[Start of section]

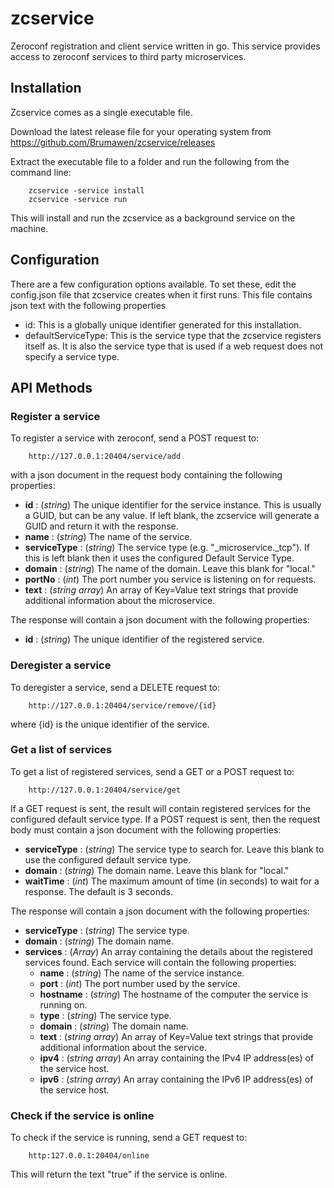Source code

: # zcservice
Zeroconf registration and client service written in go.  This service provides access to zeroconf services to third party microservices.


## Installation

Zcservice comes as a single executable file.

Download the latest release file for your operating system from
https://github.com/Brumawen/zcservice/releases

Extract the executable file to a folder and run the following from the command line:

        zcservice -service install
        zcservice -service run

This will install and run the zcservice as a background service on the machine. 


## Configuration

There are a few configuration options available.  To set these, edit the config.json file that zcservice creates when it first runs.  This file contains json text with the following properties
* id: This is a globally unique identifier generated for this installation.
* defaultServiceType: This is the service type that the zcservice registers itself as.  It is also the service type that is used if a web request does not specify a service type.


## API Methods

### Register a service

To register a service with zeroconf, send a POST request to:

        http://127.0.0.1:20404/service/add

with a json document in the request body containing the following properties:

* <b>id</b> : (<i>string</i>) The unique identifier for the service instance.  This is usually a GUID, but can be any value.  If left blank, the zcservice will generate a GUID and return it with the response.
* <b>name</b> : (<i>string</i>) The name of the service.
* <b>serviceType</b> : (<i>string</i>) The service type (e.g. "_microservice._tcp").  If this is left blank then it uses the configured Default Service Type.
* <b>domain</b> : (<i>string</i>) The name of the domain.  Leave this blank for "local."
* <b>portNo</b> : (<i>int</i>) The port number you service is listening on for requests.
* <b>text</b> : (<i>string array</i>) An array of Key=Value text strings that provide additional information about the microservice.

The response will contain a json document with the following properties:

* <b>id</b> : (<i>string</i>) The unique identifier of the registered service.

### Deregister a service

To deregister a service, send a DELETE request to:

        http://127.0.0.1:20404/service/remove/{id}

where {id} is the unique identifier of the service.


### Get a list of services

To get a list of registered services, send a GET or a POST request to:

        http://127.0.0.1:20404/service/get

If a GET request is sent, the result will contain registered services for the configured default service type.  If a POST request is sent, then the request body must contain a json document with the following properties:

* <b>serviceType</b> : (<i>string</i>) The service type to search for.  Leave this blank to use the configured default service type.
* <b>domain</b> : (<i>string</i>) The domain name.  Leave this blank for "local."
* <b>waitTime</b> : (<i>int</i>) The maximum amount of time (in seconds) to wait for a response.  The default is 3 seconds.

The response will contain a json document with the following properties:

* <b>serviceType</b> : (<i>string</i>) The service type.
* <b>domain</b> : (<i>string</i>) The domain name.
* <b>services</b> : (<i>Array</i>) An array containing the details about the registered services found.  Each service will contain the following properties:
    * <b>name</b> : (<i>string</i>) The name of the service instance.
    * <b>port</b> : (<i>int</i>) The port number used by the service.
    * <b>hostname</b> : (<i>string</i>) The hostname of the computer the service is running on.
    * <b>type</b> : (<i>string</i>) The service type.
    * <b>domain</b> : (<i>string</i>) The domain name.
    * <b>text</b> : (<i>string array</i>) An array of Key=Value text strings that provide additional information about the service.
    * <b>ipv4</b> : (<i>string array</i>) An array containing the IPv4 IP address(es) of the service host.
    * <b>ipv6</b> : (<i>string array</i>) An array containing the IPv6 IP address(es) of the service host.


### Check if the service is online

To check if the service is running, send a GET request to:

        http:127.0.0.1:20404/online

This will return the text "true" if the service is online.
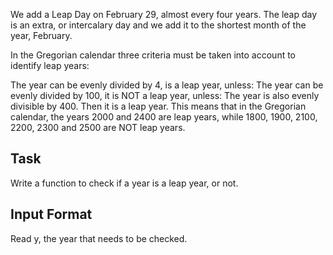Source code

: We add a Leap Day on February 29, almost every four years. The leap day is an extra, or intercalary day and 
we add it to the shortest month of the year, February. 

In the Gregorian calendar three criteria must be taken into account to identify leap years:

The year can be evenly divided by 4, is a leap year, unless:
The year can be evenly divided by 100, it is NOT a leap year, unless:
The year is also evenly divisible by 400. Then it is a leap year.
This means that in the Gregorian calendar, the years 2000 and 2400 are leap years, while 1800, 1900, 2100, 2200, 2300 and 2500 are NOT leap years.

## Task  
Write a function to check if a year is a leap year, or not.

## Input Format  
Read y, the year that needs to be checked.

[End of section]

▶ TRY IT
The expected answer is the complete set of entries, copied verbatim, with no pictures.

▶ EXPECTED ANSWER
Source code

: # zcservice
Zeroconf registration and client service written in go.  This service provides access to zeroconf services to third party microservices.


## Installation

Zcservice comes as a single executable file.

Download the latest release file for your operating system from
https://github.com/Brumawen/zcservice/releases

Extract the executable file to a folder and run the following from the command line:

        zcservice -service install
        zcservice -service run

This will install and run the zcservice as a background service on the machine. 


## Configuration

There are a few configuration options available.  To set these, edit the config.json file that zcservice creates when it first runs.  This file contains json text with the following properties
* id: This is a globally unique identifier generated for this installation.
* defaultServiceType: This is the service type that the zcservice registers itself as.  It is also the service type that is used if a web request does not specify a service type.


## API Methods

### Register a service

To register a service with zeroconf, send a POST request to:

        http://127.0.0.1:20404/service/add

with a json document in the request body containing the following properties:

* <b>id</b> : (<i>string</i>) The unique identifier for the service instance.  This is usually a GUID, but can be any value.  If left blank, the zcservice will generate a GUID and return it with the response.
* <b>name</b> : (<i>string</i>) The name of the service.
* <b>serviceType</b> : (<i>string</i>) The service type (e.g. "_microservice._tcp").  If this is left blank then it uses the configured Default Service Type.
* <b>domain</b> : (<i>string</i>) The name of the domain.  Leave this blank for "local."
* <b>portNo</b> : (<i>int</i>) The port number you service is listening on for requests.
* <b>text</b> : (<i>string array</i>) An array of Key=Value text strings that provide additional information about the microservice.

The response will contain a json document with the following properties:

* <b>id</b> : (<i>string</i>) The unique identifier of the registered service.

### Deregister a service

To deregister a service, send a DELETE request to:

        http://127.0.0.1:20404/service/remove/{id}

where {id} is the unique identifier of the service.


### Get a list of services

To get a list of registered services, send a GET or a POST request to:

        http://127.0.0.1:20404/service/get

If a GET request is sent, the result will contain registered services for the configured default service type.  If a POST request is sent, then the request body must contain a json document with the following properties:

* <b>serviceType</b> : (<i>string</i>) The service type to search for.  Leave this blank to use the configured default service type.
* <b>domain</b> : (<i>string</i>) The domain name.  Leave this blank for "local."
* <b>waitTime</b> : (<i>int</i>) The maximum amount of time (in seconds) to wait for a response.  The default is 3 seconds.

The response will contain a json document with the following properties:

* <b>serviceType</b> : (<i>string</i>) The service type.
* <b>domain</b> : (<i>string</i>) The domain name.
* <b>services</b> : (<i>Array</i>) An array containing the details about the registered services found.  Each service will contain the following properties:
    * <b>name</b> : (<i>string</i>) The name of the service instance.
    * <b>port</b> : (<i>int</i>) The port number used by the service.
    * <b>hostname</b> : (<i>string</i>) The hostname of the computer the service is running on.
    * <b>type</b> : (<i>string</i>) The service type.
    * <b>domain</b> : (<i>string</i>) The domain name.
    * <b>text</b> : (<i>string array</i>) An array of Key=Value text strings that provide additional information about the service.
    * <b>ipv4</b> : (<i>string array</i>) An array containing the IPv4 IP address(es) of the service host.
    * <b>ipv6</b> : (<i>string array</i>) An array containing the IPv6 IP address(es) of the service host.


### Check if the service is online

To check if the service is running, send a GET request to:

        http:127.0.0.1:20404/online

This will return the text "true" if the service is online.
Source code

: We add a Leap Day on February 29, almost every four years. The leap day is an extra, or intercalary day and 
we add it to the shortest month of the year, February. 

In the Gregorian calendar three criteria must be taken into account to identify leap years:

The year can be evenly divided by 4, is a leap year, unless:
The year can be evenly divided by 100, it is NOT a leap year, unless:
The year is also evenly divisible by 400. Then it is a leap year.
This means that in the Gregorian calendar, the years 2000 and 2400 are leap years, while 1800, 1900, 2100, 2200, 2300 and 2500 are NOT leap years.

## Task  
Write a function to check if a year is a leap year, or not.

## Input Format  
Read y, the year that needs to be checked.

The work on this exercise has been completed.